- WORK REQUIRED -
Each line in the entries below that holds the string "from" is to be listed.

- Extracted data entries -
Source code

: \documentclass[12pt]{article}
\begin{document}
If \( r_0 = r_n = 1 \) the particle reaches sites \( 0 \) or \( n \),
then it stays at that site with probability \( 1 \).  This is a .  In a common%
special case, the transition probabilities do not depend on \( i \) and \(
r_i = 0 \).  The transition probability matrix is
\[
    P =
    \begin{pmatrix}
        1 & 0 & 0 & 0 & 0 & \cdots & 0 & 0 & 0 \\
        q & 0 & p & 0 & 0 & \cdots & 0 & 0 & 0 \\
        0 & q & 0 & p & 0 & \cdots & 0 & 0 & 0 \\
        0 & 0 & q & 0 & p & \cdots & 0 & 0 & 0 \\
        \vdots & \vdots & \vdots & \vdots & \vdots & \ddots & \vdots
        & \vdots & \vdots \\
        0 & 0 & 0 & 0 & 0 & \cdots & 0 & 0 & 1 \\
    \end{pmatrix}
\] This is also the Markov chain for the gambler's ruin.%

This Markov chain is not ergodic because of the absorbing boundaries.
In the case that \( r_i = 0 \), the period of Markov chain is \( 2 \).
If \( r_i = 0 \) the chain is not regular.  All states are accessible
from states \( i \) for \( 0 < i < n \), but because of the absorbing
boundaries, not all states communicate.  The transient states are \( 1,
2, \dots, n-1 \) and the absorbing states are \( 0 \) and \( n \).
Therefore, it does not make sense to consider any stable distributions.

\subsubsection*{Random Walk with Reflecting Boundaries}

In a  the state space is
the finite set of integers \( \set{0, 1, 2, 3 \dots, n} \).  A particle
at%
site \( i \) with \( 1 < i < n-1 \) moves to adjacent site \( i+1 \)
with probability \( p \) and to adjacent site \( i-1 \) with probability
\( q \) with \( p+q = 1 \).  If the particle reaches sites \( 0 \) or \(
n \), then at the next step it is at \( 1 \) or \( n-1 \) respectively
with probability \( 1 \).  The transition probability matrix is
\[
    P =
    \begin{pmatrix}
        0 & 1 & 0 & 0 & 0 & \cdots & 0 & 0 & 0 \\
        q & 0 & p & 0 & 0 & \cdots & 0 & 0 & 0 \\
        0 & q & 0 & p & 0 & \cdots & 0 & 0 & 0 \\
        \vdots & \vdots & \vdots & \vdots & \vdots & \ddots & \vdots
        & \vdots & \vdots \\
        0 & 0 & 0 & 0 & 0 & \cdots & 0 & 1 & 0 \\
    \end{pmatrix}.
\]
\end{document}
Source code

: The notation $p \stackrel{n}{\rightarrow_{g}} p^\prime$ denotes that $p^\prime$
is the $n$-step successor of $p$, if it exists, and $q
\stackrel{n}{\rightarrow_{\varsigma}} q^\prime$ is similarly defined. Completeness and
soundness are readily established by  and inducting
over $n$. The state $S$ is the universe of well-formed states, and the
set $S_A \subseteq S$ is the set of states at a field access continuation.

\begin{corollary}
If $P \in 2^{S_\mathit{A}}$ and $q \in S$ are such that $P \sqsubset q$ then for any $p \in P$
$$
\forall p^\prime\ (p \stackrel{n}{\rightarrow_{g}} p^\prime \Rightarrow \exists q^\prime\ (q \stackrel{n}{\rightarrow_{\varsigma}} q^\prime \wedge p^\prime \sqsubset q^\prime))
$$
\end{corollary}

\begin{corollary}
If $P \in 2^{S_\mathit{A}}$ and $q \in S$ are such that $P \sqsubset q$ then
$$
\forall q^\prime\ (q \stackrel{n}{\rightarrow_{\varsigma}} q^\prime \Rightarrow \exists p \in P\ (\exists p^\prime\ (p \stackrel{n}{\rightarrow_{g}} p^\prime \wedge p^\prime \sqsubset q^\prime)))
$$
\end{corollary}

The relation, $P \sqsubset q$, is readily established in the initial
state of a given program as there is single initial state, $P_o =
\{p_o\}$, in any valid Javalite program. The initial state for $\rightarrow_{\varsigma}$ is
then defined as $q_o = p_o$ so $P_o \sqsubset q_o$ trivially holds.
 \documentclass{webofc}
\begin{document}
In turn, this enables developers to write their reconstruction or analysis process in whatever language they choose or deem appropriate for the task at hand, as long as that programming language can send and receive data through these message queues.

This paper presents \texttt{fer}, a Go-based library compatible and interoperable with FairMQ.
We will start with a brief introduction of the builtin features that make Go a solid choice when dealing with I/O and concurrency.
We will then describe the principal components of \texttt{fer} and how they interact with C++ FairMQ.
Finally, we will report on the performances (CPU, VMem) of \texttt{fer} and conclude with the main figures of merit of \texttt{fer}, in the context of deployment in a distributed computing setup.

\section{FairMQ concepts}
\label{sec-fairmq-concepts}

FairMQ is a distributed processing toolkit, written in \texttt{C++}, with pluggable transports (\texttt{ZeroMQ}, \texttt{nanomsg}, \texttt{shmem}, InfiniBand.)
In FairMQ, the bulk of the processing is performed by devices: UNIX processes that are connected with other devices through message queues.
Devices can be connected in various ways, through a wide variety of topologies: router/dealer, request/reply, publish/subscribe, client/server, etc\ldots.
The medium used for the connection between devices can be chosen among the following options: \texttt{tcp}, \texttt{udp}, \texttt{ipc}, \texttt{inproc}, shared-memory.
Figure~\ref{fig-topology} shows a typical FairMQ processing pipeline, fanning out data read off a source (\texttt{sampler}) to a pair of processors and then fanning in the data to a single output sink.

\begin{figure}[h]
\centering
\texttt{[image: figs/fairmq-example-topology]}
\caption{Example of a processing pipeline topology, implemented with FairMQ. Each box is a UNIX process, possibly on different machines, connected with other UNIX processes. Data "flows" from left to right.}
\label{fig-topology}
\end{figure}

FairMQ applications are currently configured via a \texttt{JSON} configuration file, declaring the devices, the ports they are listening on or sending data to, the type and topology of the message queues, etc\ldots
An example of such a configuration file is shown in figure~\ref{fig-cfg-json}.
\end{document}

- REPLY -
from states \( i \) for \( 0 < i < n \), but because of the absorbing
\caption{Example of a processing pipeline topology, implemented with FairMQ. Each box is a UNIX process, possibly on different machines, connected with other UNIX processes. Data "flows" from left to right.}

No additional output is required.